• [Your goal]: How many lines in the records below contain the word "https"? Answer with the number and nothing else.

■ ■ ■

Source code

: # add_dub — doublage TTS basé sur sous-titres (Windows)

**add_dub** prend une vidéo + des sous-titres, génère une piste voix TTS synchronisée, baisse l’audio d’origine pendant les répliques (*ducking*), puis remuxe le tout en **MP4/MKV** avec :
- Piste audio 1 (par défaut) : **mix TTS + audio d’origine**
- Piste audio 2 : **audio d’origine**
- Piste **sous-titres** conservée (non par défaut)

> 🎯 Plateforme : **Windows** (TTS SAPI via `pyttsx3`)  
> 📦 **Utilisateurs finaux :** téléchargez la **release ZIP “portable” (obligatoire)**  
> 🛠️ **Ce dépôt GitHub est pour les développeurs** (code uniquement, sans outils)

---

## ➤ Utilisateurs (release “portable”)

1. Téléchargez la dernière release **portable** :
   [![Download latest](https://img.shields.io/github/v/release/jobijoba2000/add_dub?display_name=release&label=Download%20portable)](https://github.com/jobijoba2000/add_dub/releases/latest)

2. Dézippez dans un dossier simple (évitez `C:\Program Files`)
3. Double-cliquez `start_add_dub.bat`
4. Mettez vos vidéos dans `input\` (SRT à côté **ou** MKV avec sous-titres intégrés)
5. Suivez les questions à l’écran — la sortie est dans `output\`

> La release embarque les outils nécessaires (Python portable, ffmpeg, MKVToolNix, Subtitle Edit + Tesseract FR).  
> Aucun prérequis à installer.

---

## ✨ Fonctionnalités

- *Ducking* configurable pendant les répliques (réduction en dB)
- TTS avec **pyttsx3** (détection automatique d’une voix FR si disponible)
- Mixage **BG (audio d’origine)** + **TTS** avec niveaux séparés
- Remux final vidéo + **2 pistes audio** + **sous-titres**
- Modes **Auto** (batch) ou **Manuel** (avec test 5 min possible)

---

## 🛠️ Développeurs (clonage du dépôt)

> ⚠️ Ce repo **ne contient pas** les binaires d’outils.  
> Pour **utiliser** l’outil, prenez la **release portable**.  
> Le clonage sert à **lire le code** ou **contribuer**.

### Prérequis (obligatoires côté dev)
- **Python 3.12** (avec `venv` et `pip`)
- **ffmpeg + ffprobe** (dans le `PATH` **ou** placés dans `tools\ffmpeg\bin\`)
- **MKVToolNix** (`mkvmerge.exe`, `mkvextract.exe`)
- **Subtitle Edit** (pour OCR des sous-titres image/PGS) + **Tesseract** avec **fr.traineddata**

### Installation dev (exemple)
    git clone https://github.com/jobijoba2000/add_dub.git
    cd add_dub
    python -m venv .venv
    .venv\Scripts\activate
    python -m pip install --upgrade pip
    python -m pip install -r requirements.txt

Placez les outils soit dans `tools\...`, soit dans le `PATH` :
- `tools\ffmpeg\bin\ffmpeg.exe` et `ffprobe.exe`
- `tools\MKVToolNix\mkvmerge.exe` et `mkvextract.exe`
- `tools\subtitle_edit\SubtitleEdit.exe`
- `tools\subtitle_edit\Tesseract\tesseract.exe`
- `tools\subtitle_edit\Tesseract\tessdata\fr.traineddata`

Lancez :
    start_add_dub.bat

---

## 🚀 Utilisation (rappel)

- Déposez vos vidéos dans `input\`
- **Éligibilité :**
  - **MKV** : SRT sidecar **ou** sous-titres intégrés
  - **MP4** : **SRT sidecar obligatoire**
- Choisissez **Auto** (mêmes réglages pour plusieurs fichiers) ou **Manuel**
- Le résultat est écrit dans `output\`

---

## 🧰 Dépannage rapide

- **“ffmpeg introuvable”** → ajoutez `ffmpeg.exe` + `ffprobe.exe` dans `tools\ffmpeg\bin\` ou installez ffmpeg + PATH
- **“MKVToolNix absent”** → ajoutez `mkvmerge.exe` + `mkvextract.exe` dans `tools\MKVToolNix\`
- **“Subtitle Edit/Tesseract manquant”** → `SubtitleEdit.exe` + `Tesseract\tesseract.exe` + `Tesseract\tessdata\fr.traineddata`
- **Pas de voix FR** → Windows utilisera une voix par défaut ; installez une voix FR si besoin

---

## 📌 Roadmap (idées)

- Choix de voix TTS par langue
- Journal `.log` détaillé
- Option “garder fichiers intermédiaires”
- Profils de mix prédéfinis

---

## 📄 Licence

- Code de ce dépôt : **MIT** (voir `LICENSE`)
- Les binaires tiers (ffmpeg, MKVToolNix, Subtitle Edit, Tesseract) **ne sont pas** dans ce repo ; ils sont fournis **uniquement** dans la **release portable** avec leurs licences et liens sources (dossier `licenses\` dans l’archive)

■ ■ ■

• [Your solution]: 2